Elke week vertellen we je over een album waar je echt tijd aan moet besteden. Dit weekalbum is Raw Honey, het tweede album van Drugdealer.
Michael Collins — de geest achter de paisley pop van Drugdealer — kwam naar voren tijdens Chillwave, dat ’08-’11 microgenre van indie rock waarbij elke band een hilarische naam had (de meest populaire van Collins heette Salvia Plath) en waarbij alles klonk alsof het was opgenomen achter de verstoorde statische balken die op tv's verschenen wanneer je probeerde pay-per-view films te kijken zonder ervoor te betalen. In 2016 maakte Collins de overstap van de likes van Silk Rhodes en Run DMT naar de meer ambigue naam Drugdealer, en zijn album dat jaar, The End Of Comedy, voelde als een semi-omslag naar welke versie van volwassenheid ook beschikbaar is voor degenen onder ons die jonger zijn dan 35. End Of Comedy had nog steeds veel nevel rond zijn popachtige, meer rechttoe rechtaan nummers, maar niets in Collins' verleden bereidde hem goed voor op Raw Honey, zijn tweede LP als Drugdealer, en de eerste voor Mexican Summer. Al zijn drugmonologen en de vage oefeningen uit zijn eerdere werk hebben zich hierin samengevoegd: een album dat vrijwel elke AOR-band uit 1973 mengt tot een nieuw patchwork, een sonisch palet dat zowel retro-neigend als uniek voor Drugdealer klinkt. Het is een van de meest kalmerende, stiekem geweldige LP's van 2019.
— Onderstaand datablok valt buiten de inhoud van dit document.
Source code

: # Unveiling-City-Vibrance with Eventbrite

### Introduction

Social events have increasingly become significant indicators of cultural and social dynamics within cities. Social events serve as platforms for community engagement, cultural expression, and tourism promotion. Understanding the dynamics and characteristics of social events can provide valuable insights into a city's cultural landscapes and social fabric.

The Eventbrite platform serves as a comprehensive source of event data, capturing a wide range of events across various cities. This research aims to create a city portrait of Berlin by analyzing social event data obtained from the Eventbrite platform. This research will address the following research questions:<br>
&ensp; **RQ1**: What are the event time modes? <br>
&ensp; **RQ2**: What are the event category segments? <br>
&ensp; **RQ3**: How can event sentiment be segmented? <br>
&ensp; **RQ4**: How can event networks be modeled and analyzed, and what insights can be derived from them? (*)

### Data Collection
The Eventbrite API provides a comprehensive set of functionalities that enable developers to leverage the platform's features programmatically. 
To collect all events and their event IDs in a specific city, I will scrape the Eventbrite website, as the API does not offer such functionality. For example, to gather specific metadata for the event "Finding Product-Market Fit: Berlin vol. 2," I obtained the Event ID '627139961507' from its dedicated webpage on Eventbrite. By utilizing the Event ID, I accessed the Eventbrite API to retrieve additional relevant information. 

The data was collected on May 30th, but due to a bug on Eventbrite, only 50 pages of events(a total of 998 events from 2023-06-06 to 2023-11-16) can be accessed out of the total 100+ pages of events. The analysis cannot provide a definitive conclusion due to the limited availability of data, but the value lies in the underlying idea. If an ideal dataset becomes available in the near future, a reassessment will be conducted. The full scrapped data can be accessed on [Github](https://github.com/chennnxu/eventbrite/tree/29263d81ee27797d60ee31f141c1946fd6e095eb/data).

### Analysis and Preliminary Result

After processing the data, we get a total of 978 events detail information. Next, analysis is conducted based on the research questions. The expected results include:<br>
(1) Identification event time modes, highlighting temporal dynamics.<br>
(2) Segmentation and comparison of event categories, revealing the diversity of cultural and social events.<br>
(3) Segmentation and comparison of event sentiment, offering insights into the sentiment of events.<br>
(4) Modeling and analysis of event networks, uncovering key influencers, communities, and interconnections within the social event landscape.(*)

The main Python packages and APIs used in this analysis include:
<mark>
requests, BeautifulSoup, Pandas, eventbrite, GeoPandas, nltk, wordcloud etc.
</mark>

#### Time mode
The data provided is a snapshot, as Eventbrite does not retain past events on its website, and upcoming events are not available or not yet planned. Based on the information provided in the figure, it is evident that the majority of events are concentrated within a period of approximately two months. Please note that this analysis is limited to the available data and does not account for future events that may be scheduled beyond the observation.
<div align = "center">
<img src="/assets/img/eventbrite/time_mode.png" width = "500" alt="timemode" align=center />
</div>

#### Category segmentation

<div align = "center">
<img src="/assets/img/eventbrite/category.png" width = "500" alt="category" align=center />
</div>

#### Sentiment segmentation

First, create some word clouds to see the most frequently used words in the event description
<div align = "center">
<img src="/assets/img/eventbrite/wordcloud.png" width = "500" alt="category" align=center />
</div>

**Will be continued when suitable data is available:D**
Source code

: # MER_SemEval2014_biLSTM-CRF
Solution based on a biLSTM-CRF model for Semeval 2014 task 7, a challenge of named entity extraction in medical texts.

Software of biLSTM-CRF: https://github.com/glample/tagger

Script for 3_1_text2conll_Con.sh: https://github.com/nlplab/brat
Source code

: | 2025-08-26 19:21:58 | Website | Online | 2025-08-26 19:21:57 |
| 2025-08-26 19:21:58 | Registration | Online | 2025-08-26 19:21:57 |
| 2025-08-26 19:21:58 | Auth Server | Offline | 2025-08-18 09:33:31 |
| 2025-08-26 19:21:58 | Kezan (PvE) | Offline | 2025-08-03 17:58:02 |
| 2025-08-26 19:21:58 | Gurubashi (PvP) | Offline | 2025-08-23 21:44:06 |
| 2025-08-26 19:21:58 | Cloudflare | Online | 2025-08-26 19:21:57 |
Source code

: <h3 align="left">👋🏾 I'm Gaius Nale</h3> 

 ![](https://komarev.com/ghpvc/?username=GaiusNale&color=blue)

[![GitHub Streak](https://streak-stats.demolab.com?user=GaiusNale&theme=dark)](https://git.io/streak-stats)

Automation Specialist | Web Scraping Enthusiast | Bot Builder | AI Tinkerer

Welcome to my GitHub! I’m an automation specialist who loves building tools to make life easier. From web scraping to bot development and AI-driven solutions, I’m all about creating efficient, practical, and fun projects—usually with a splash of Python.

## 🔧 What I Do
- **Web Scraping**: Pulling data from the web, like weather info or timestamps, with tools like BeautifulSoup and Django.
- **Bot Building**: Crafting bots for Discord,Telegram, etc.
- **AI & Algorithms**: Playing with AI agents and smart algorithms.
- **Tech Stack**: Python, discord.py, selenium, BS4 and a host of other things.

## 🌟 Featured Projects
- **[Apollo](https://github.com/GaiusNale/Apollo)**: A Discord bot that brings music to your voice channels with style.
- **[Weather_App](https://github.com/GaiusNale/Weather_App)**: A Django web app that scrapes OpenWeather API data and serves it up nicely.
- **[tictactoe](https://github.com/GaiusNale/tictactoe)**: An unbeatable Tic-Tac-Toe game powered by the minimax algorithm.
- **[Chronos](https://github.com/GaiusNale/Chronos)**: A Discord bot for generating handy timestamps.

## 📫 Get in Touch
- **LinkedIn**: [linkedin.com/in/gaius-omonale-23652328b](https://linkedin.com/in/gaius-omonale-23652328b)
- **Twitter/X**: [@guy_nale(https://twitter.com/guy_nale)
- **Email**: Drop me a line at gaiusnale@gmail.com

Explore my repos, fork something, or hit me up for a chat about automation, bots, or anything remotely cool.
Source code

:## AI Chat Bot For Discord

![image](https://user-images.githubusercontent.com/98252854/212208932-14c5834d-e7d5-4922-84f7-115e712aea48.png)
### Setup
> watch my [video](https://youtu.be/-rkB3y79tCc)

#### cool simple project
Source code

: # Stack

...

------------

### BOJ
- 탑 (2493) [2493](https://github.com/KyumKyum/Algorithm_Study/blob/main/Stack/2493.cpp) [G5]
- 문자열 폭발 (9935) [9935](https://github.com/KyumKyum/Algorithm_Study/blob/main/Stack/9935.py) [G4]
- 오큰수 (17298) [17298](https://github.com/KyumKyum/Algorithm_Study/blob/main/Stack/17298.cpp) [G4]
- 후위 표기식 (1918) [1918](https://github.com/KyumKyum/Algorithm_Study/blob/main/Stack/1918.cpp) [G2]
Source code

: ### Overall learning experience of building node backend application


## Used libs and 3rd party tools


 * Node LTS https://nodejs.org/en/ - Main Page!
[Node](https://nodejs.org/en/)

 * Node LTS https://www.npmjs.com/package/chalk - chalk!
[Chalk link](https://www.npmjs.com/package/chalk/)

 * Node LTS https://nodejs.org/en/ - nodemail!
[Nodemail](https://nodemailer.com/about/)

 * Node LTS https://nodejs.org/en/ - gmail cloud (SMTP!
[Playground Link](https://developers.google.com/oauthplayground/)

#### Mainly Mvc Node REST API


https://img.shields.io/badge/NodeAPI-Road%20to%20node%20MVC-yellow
Het is verleidelijk om referentie Charades te spelen met vrijwel elk nummer op Raw Honey, dus laten we dat hier terzijde schuiven. Ja, “Lonely” klinkt als Badfinger na een nachtje drinken, en ja, “Fools” klinkt als Steely Dan met Kenny Loggins als frontman. “Lost In My Dream” is als Harry Nilsson die een kleine marsband aanstuurt, terwijl “Wild Motion” klinkt als George Jones die yacht rock zingt (dank aan countryzanger Doug Poole). En terwijl fans van een van die artiesten die naadjes zullen zien, is de grootste kracht van Raw Honey dat het bekend aanvoelt zonder te veel verwijzingen te hebben. Dit is soft rock gemaakt met eerbied, maar niet met blinde adherentie.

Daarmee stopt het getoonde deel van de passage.